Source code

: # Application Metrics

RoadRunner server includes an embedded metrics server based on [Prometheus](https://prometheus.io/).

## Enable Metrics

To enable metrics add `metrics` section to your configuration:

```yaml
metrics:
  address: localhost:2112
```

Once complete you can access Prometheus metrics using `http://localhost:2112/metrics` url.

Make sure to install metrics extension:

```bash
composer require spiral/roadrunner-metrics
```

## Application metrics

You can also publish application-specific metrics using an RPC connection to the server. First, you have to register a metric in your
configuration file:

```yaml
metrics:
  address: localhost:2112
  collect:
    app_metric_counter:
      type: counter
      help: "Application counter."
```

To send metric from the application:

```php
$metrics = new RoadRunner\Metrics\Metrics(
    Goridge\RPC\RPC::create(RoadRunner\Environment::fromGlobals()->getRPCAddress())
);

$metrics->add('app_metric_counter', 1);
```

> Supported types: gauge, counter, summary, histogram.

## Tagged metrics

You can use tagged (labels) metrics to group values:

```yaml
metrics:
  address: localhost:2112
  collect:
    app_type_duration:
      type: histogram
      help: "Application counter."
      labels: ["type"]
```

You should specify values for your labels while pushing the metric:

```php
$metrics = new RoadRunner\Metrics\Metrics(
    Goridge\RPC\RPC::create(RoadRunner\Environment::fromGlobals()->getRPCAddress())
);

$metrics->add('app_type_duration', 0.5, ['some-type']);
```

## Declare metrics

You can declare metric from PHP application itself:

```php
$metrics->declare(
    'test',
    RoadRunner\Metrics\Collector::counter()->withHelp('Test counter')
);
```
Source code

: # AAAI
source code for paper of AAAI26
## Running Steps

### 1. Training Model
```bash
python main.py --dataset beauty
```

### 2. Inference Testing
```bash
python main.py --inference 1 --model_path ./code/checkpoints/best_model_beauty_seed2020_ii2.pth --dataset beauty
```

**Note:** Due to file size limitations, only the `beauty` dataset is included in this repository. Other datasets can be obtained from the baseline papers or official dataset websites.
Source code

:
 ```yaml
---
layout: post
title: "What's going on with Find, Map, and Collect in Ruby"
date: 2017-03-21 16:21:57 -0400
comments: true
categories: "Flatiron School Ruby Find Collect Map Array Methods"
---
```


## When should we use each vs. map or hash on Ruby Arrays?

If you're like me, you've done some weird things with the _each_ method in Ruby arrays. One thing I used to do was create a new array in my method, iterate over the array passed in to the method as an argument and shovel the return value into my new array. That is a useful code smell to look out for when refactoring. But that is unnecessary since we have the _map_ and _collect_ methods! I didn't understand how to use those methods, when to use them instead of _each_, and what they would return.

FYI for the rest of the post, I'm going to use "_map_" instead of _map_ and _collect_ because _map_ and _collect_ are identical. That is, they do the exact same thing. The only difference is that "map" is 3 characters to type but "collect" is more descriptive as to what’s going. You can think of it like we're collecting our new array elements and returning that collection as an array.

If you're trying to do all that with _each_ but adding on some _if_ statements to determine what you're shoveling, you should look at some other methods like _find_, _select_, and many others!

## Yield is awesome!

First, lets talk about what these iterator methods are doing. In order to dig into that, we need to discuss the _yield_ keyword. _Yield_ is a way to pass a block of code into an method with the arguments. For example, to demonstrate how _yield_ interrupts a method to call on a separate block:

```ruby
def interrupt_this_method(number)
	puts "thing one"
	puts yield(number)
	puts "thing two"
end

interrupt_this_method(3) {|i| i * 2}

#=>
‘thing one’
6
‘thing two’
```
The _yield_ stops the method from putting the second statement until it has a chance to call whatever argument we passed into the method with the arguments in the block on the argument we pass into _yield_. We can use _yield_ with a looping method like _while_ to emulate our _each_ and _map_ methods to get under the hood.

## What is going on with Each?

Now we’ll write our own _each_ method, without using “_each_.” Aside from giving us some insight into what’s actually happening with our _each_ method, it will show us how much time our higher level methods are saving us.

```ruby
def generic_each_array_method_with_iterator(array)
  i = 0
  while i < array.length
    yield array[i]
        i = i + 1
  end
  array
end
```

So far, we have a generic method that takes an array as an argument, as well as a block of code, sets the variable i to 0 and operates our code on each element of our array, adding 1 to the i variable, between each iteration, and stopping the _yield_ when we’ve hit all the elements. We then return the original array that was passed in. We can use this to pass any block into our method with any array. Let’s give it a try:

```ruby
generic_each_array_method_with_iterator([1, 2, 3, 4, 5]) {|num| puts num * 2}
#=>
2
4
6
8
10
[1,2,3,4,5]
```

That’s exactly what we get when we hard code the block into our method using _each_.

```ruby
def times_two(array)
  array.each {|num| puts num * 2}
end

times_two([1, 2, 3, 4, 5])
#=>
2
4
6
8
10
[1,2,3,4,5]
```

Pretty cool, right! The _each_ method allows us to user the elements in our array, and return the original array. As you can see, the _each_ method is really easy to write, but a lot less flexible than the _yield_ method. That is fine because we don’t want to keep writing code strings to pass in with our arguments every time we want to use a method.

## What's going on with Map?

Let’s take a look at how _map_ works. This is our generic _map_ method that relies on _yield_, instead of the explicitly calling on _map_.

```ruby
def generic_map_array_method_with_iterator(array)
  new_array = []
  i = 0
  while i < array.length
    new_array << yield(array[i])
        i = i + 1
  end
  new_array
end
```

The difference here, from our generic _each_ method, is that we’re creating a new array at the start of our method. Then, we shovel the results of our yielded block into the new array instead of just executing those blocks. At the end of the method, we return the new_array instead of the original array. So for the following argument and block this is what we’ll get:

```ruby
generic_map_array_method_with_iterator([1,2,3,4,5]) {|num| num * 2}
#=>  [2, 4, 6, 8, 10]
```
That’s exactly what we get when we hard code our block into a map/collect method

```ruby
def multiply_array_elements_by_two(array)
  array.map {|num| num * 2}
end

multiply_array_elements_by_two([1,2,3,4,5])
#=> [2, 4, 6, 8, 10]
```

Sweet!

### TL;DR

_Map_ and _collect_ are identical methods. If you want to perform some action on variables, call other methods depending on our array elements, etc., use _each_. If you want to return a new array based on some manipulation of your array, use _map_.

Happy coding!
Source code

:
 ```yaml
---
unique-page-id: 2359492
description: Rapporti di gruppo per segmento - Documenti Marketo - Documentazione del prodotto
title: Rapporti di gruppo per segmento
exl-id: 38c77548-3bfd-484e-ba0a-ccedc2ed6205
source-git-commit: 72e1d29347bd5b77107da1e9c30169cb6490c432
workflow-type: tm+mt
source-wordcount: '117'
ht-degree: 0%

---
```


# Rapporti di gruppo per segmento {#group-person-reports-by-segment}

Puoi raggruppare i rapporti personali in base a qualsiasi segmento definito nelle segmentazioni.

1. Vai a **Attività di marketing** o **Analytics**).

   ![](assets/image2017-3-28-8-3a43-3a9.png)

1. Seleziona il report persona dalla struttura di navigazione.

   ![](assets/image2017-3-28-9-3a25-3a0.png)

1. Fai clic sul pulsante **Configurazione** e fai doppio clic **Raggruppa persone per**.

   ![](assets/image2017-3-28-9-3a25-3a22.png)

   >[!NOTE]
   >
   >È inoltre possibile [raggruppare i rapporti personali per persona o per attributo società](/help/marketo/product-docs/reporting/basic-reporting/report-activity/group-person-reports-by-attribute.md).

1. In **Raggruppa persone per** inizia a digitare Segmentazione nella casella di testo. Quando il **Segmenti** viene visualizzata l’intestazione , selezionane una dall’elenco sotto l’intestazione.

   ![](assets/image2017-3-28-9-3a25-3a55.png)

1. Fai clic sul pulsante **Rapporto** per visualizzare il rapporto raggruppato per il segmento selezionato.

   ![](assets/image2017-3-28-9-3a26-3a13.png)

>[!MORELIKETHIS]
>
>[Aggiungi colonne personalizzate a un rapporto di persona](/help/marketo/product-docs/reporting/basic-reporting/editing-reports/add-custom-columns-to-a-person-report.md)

──────────────────────────────

Action item ::
Your answer must be every line from the listing above that holds the string "group".

Answer to the problem ::
You can use tagged (labels) metrics to group values:
# Rapporti di gruppo per segmento {#group-person-reports-by-segment}
   >È inoltre possibile [raggruppare i rapporti personali per persona o per attributo società](/help/marketo/product-docs/reporting/basic-reporting/report-activity/group-person-reports-by-attribute.md).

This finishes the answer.